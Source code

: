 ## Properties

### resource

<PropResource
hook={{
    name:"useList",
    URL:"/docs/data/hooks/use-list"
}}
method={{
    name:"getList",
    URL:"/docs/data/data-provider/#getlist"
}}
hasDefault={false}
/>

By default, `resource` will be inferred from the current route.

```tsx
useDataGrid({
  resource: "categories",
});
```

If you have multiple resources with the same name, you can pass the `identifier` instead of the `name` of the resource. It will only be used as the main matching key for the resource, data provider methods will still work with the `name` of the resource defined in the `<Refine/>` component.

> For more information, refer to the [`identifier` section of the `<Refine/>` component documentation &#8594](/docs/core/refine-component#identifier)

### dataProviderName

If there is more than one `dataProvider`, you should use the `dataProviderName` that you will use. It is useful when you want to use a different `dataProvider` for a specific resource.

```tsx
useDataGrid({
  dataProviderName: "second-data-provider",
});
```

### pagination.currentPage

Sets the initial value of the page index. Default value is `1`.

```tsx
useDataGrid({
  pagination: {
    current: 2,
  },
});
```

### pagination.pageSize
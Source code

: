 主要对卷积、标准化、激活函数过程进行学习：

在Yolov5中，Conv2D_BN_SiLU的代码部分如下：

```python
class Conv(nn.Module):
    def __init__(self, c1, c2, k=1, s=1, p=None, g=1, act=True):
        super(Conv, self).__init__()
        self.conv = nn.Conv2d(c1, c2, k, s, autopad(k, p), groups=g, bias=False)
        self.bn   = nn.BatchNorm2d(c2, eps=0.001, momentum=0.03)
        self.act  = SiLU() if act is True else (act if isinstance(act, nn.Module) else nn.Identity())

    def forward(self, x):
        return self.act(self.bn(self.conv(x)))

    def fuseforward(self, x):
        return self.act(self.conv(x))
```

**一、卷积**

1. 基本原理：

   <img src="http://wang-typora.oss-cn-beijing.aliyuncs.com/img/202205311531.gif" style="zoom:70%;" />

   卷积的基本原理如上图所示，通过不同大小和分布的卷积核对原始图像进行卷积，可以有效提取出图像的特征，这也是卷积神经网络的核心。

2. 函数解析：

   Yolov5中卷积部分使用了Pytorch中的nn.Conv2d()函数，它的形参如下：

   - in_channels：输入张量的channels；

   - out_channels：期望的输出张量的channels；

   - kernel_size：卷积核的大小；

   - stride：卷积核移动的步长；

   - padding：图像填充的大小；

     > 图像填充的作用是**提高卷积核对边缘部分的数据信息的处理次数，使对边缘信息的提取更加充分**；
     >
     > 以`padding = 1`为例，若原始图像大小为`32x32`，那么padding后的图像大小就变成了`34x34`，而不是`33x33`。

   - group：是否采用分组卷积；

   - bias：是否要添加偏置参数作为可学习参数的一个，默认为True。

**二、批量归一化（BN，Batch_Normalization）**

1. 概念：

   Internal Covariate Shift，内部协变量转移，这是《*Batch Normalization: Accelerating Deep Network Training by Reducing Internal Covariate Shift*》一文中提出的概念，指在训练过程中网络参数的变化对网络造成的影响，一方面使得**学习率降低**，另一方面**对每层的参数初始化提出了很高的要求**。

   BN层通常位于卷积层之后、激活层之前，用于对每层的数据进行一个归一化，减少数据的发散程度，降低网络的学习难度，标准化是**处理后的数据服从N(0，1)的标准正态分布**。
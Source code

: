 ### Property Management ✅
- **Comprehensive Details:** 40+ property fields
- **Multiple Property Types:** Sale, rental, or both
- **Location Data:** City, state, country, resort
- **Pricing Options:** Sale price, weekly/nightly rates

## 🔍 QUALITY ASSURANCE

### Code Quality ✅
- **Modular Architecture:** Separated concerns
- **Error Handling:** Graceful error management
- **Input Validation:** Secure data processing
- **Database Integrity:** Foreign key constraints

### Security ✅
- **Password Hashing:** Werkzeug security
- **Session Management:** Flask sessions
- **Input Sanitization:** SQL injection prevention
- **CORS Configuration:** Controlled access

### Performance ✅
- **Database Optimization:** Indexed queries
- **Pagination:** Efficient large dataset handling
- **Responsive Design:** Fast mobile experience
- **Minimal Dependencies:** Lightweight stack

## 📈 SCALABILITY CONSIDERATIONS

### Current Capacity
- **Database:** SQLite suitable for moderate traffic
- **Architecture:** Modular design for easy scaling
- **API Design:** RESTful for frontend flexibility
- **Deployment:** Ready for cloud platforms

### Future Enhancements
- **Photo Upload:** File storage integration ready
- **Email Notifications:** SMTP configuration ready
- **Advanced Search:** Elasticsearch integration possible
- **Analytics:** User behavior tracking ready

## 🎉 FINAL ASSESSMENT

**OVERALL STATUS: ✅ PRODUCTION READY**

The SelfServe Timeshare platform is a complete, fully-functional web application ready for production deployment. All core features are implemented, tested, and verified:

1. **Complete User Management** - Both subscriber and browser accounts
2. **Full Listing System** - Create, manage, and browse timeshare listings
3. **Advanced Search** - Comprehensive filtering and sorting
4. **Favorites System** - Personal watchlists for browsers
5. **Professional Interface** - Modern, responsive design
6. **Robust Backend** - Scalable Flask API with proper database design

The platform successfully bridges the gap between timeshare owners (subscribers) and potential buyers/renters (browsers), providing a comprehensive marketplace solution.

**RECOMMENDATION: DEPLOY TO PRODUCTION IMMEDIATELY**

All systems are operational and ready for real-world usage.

*Work request*
An exact reproduction of all the entries above is the expected answer.

*Solution for this task*
Source code

: ## Properties

### resource

<PropResource
hook={{
    name:"useList",
    URL:"/docs/data/hooks/use-list"
}}
method={{
    name:"getList",
    URL:"/docs/data/data-provider/#getlist"
}}
hasDefault={false}
/>

By default, `resource` will be inferred from the current route.

```tsx
useDataGrid({
  resource: "categories",
});
```

If you have multiple resources with the same name, you can pass the `identifier` instead of the `name` of the resource. It will only be used as the main matching key for the resource, data provider methods will still work with the `name` of the resource defined in the `<Refine/>` component.

> For more information, refer to the [`identifier` section of the `<Refine/>` component documentation &#8594](/docs/core/refine-component#identifier)

### dataProviderName

If there is more than one `dataProvider`, you should use the `dataProviderName` that you will use. It is useful when you want to use a different `dataProvider` for a specific resource.

```tsx
useDataGrid({
  dataProviderName: "second-data-provider",
});
```

### pagination.currentPage

Sets the initial value of the page index. Default value is `1`.

```tsx
useDataGrid({
  pagination: {
    current: 2,
  },
});
```

### pagination.pageSize
Source code

: 主要对卷积、标准化、激活函数过程进行学习：

在Yolov5中，Conv2D_BN_SiLU的代码部分如下：

```python
class Conv(nn.Module):
    def __init__(self, c1, c2, k=1, s=1, p=None, g=1, act=True):
        super(Conv, self).__init__()
        self.conv = nn.Conv2d(c1, c2, k, s, autopad(k, p), groups=g, bias=False)
        self.bn   = nn.BatchNorm2d(c2, eps=0.001, momentum=0.03)
        self.act  = SiLU() if act is True else (act if isinstance(act, nn.Module) else nn.Identity())

    def forward(self, x):
        return self.act(self.bn(self.conv(x)))

    def fuseforward(self, x):
        return self.act(self.conv(x))
```

**一、卷积**

1. 基本原理：

   <img src="http://wang-typora.oss-cn-beijing.aliyuncs.com/img/202205311531.gif" style="zoom:70%;" />

   卷积的基本原理如上图所示，通过不同大小和分布的卷积核对原始图像进行卷积，可以有效提取出图像的特征，这也是卷积神经网络的核心。

2. 函数解析：

   Yolov5中卷积部分使用了Pytorch中的nn.Conv2d()函数，它的形参如下：

   - in_channels：输入张量的channels；

   - out_channels：期望的输出张量的channels；

   - kernel_size：卷积核的大小；

   - stride：卷积核移动的步长；

   - padding：图像填充的大小；

     > 图像填充的作用是**提高卷积核对边缘部分的数据信息的处理次数，使对边缘信息的提取更加充分**；
     >
     > 以`padding = 1`为例，若原始图像大小为`32x32`，那么padding后的图像大小就变成了`34x34`，而不是`33x33`。

   - group：是否采用分组卷积；

   - bias：是否要添加偏置参数作为可学习参数的一个，默认为True。

**二、批量归一化（BN，Batch_Normalization）**

1. 概念：

   Internal Covariate Shift，内部协变量转移，这是《*Batch Normalization: Accelerating Deep Network Training by Reducing Internal Covariate Shift*》一文中提出的概念，指在训练过程中网络参数的变化对网络造成的影响，一方面使得**学习率降低**，另一方面**对每层的参数初始化提出了很高的要求**。

   BN层通常位于卷积层之后、激活层之前，用于对每层的数据进行一个归一化，减少数据的发散程度，降低网络的学习难度，标准化是**处理后的数据服从N(0，1)的标准正态分布**。
Source code

: ### Property Management ✅
- **Comprehensive Details:** 40+ property fields
- **Multiple Property Types:** Sale, rental, or both
- **Location Data:** City, state, country, resort
- **Pricing Options:** Sale price, weekly/nightly rates

## 🔍 QUALITY ASSURANCE

### Code Quality ✅
- **Modular Architecture:** Separated concerns
- **Error Handling:** Graceful error management
- **Input Validation:** Secure data processing
- **Database Integrity:** Foreign key constraints

### Security ✅
- **Password Hashing:** Werkzeug security
- **Session Management:** Flask sessions
- **Input Sanitization:** SQL injection prevention
- **CORS Configuration:** Controlled access

### Performance ✅
- **Database Optimization:** Indexed queries
- **Pagination:** Efficient large dataset handling
- **Responsive Design:** Fast mobile experience
- **Minimal Dependencies:** Lightweight stack

## 📈 SCALABILITY CONSIDERATIONS

### Current Capacity
- **Database:** SQLite suitable for moderate traffic
- **Architecture:** Modular design for easy scaling
- **API Design:** RESTful for frontend flexibility
- **Deployment:** Ready for cloud platforms

### Future Enhancements
- **Photo Upload:** File storage integration ready
- **Email Notifications:** SMTP configuration ready
- **Advanced Search:** Elasticsearch integration possible
- **Analytics:** User behavior tracking ready

## 🎉 FINAL ASSESSMENT

**OVERALL STATUS: ✅ PRODUCTION READY**

The SelfServe Timeshare platform is a complete, fully-functional web application ready for production deployment. All core features are implemented, tested, and verified:

1. **Complete User Management** - Both subscriber and browser accounts
2. **Full Listing System** - Create, manage, and browse timeshare listings
3. **Advanced Search** - Comprehensive filtering and sorting
4. **Favorites System** - Personal watchlists for browsers
5. **Professional Interface** - Modern, responsive design
6. **Robust Backend** - Scalable Flask API with proper database design

The platform successfully bridges the gap between timeshare owners (subscribers) and potential buyers/renters (browsers), providing a comprehensive marketplace solution.

**RECOMMENDATION: DEPLOY TO PRODUCTION IMMEDIATELY**

All systems are operational and ready for real-world usage.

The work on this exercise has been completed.